▸ WHAT YOU ARE ASKED TO DO: Repeat the entries verbatim.

▸ RECORDS SHOWN:
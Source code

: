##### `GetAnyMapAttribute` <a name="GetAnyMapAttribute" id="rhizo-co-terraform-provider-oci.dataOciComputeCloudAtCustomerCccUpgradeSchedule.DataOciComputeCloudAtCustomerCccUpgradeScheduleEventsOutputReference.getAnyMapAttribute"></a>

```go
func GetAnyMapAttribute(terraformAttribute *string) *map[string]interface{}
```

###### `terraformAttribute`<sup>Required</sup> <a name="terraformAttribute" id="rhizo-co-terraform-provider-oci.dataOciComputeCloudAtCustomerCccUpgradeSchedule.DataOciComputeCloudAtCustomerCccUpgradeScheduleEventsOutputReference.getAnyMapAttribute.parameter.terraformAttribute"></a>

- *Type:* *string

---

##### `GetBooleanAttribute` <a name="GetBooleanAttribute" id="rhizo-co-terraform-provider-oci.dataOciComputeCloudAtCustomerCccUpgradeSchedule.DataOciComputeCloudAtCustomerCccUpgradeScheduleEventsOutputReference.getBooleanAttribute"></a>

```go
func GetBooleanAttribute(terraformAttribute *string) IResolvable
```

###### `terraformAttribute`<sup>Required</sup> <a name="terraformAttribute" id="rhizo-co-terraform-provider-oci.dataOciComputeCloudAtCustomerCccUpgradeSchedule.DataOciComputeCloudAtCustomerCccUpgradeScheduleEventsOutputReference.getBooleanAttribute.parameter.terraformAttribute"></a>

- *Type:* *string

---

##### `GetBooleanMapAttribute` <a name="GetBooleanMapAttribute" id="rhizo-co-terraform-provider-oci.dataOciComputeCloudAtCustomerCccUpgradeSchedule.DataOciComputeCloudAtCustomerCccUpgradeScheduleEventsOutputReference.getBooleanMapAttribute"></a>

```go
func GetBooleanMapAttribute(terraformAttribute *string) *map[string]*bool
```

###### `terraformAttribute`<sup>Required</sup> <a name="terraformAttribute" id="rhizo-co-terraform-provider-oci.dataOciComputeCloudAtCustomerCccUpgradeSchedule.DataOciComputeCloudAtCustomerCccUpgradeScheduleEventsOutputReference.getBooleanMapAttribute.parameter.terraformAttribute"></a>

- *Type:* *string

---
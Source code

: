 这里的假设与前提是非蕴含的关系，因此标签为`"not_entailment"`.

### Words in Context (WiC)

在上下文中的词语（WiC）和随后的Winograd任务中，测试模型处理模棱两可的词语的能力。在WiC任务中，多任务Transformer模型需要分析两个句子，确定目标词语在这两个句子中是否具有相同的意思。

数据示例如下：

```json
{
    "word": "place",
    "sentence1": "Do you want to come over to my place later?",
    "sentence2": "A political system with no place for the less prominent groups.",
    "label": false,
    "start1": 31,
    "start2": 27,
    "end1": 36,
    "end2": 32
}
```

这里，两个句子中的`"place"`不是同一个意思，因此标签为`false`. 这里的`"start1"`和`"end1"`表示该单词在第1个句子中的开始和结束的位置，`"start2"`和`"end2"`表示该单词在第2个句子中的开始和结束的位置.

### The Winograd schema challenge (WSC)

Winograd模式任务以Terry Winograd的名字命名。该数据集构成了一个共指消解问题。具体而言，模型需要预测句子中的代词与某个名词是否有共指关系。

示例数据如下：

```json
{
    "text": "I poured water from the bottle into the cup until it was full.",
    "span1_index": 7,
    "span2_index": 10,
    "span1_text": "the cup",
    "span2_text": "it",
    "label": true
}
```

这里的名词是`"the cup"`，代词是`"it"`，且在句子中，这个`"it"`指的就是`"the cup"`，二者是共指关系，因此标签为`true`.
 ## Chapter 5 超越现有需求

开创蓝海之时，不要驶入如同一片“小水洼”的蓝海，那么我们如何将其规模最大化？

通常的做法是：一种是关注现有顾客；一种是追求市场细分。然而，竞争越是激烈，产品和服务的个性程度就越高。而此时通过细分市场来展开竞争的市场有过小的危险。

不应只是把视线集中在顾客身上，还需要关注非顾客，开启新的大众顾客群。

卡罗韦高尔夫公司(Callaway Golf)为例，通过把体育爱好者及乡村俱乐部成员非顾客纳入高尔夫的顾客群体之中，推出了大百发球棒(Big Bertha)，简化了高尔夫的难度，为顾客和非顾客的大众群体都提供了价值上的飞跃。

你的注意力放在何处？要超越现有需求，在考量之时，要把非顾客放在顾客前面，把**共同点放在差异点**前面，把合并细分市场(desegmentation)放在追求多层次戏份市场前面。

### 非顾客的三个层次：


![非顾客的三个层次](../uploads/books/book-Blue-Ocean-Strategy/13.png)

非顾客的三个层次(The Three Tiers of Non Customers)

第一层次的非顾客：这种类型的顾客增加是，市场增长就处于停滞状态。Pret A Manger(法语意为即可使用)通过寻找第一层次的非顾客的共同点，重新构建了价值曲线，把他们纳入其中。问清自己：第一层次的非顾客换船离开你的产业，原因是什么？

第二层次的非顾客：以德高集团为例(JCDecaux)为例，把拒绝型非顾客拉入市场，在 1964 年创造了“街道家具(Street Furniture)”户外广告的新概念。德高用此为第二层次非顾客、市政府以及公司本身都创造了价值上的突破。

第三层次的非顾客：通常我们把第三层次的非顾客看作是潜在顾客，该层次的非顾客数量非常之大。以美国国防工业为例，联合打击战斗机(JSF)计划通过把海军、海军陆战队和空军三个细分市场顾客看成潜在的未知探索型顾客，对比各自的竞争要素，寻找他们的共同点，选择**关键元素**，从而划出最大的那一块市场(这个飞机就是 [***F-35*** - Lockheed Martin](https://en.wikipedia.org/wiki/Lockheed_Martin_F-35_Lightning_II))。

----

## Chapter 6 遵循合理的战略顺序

▸ RESULT FOR THIS TASK:
Source code

:##### `GetAnyMapAttribute` <a name="GetAnyMapAttribute" id="rhizo-co-terraform-provider-oci.dataOciComputeCloudAtCustomerCccUpgradeSchedule.DataOciComputeCloudAtCustomerCccUpgradeScheduleEventsOutputReference.getAnyMapAttribute"></a>

```go
func GetAnyMapAttribute(terraformAttribute *string) *map[string]interface{}
```

###### `terraformAttribute`<sup>Required</sup> <a name="terraformAttribute" id="rhizo-co-terraform-provider-oci.dataOciComputeCloudAtCustomerCccUpgradeSchedule.DataOciComputeCloudAtCustomerCccUpgradeScheduleEventsOutputReference.getAnyMapAttribute.parameter.terraformAttribute"></a>

- *Type:* *string

---

##### `GetBooleanAttribute` <a name="GetBooleanAttribute" id="rhizo-co-terraform-provider-oci.dataOciComputeCloudAtCustomerCccUpgradeSchedule.DataOciComputeCloudAtCustomerCccUpgradeScheduleEventsOutputReference.getBooleanAttribute"></a>

```go
func GetBooleanAttribute(terraformAttribute *string) IResolvable
```

###### `terraformAttribute`<sup>Required</sup> <a name="terraformAttribute" id="rhizo-co-terraform-provider-oci.dataOciComputeCloudAtCustomerCccUpgradeSchedule.DataOciComputeCloudAtCustomerCccUpgradeScheduleEventsOutputReference.getBooleanAttribute.parameter.terraformAttribute"></a>

- *Type:* *string

---

##### `GetBooleanMapAttribute` <a name="GetBooleanMapAttribute" id="rhizo-co-terraform-provider-oci.dataOciComputeCloudAtCustomerCccUpgradeSchedule.DataOciComputeCloudAtCustomerCccUpgradeScheduleEventsOutputReference.getBooleanMapAttribute"></a>

```go
func GetBooleanMapAttribute(terraformAttribute *string) *map[string]*bool
```

###### `terraformAttribute`<sup>Required</sup> <a name="terraformAttribute" id="rhizo-co-terraform-provider-oci.dataOciComputeCloudAtCustomerCccUpgradeSchedule.DataOciComputeCloudAtCustomerCccUpgradeScheduleEventsOutputReference.getBooleanMapAttribute.parameter.terraformAttribute"></a>

- *Type:* *string

---
Source code

: 这里的假设与前提是非蕴含的关系，因此标签为`"not_entailment"`.

### Words in Context (WiC)

在上下文中的词语（WiC）和随后的Winograd任务中，测试模型处理模棱两可的词语的能力。在WiC任务中，多任务Transformer模型需要分析两个句子，确定目标词语在这两个句子中是否具有相同的意思。

数据示例如下：

```json
{
    "word": "place",
    "sentence1": "Do you want to come over to my place later?",
    "sentence2": "A political system with no place for the less prominent groups.",
    "label": false,
    "start1": 31,
    "start2": 27,
    "end1": 36,
    "end2": 32
}
```

这里，两个句子中的`"place"`不是同一个意思，因此标签为`false`. 这里的`"start1"`和`"end1"`表示该单词在第1个句子中的开始和结束的位置，`"start2"`和`"end2"`表示该单词在第2个句子中的开始和结束的位置.

### The Winograd schema challenge (WSC)

Winograd模式任务以Terry Winograd的名字命名。该数据集构成了一个共指消解问题。具体而言，模型需要预测句子中的代词与某个名词是否有共指关系。

示例数据如下：

```json
{
    "text": "I poured water from the bottle into the cup until it was full.",
    "span1_index": 7,
    "span2_index": 10,
    "span1_text": "the cup",
    "span2_text": "it",
    "label": true
}
```

这里的名词是`"the cup"`，代词是`"it"`，且在句子中，这个`"it"`指的就是`"the cup"`，二者是共指关系，因此标签为`true`.
 ## Chapter 5 超越现有需求

开创蓝海之时，不要驶入如同一片“小水洼”的蓝海，那么我们如何将其规模最大化？

通常的做法是：一种是关注现有顾客；一种是追求市场细分。然而，竞争越是激烈，产品和服务的个性程度就越高。而此时通过细分市场来展开竞争的市场有过小的危险。

不应只是把视线集中在顾客身上，还需要关注非顾客，开启新的大众顾客群。

卡罗韦高尔夫公司(Callaway Golf)为例，通过把体育爱好者及乡村俱乐部成员非顾客纳入高尔夫的顾客群体之中，推出了大百发球棒(Big Bertha)，简化了高尔夫的难度，为顾客和非顾客的大众群体都提供了价值上的飞跃。

你的注意力放在何处？要超越现有需求，在考量之时，要把非顾客放在顾客前面，把**共同点放在差异点**前面，把合并细分市场(desegmentation)放在追求多层次戏份市场前面。

### 非顾客的三个层次：


![非顾客的三个层次](../uploads/books/book-Blue-Ocean-Strategy/13.png)

非顾客的三个层次(The Three Tiers of Non Customers)

第一层次的非顾客：这种类型的顾客增加是，市场增长就处于停滞状态。Pret A Manger(法语意为即可使用)通过寻找第一层次的非顾客的共同点，重新构建了价值曲线，把他们纳入其中。问清自己：第一层次的非顾客换船离开你的产业，原因是什么？

第二层次的非顾客：以德高集团为例(JCDecaux)为例，把拒绝型非顾客拉入市场，在 1964 年创造了“街道家具(Street Furniture)”户外广告的新概念。德高用此为第二层次非顾客、市政府以及公司本身都创造了价值上的突破。

第三层次的非顾客：通常我们把第三层次的非顾客看作是潜在顾客，该层次的非顾客数量非常之大。以美国国防工业为例，联合打击战斗机(JSF)计划通过把海军、海军陆战队和空军三个细分市场顾客看成潜在的未知探索型顾客，对比各自的竞争要素，寻找他们的共同点，选择**关键元素**，从而划出最大的那一块市场(这个飞机就是 [***F-35*** - Lockheed Martin](https://en.wikipedia.org/wiki/Lockheed_Martin_F-35_Lightning_II))。

----

## Chapter 6 遵循合理的战略顺序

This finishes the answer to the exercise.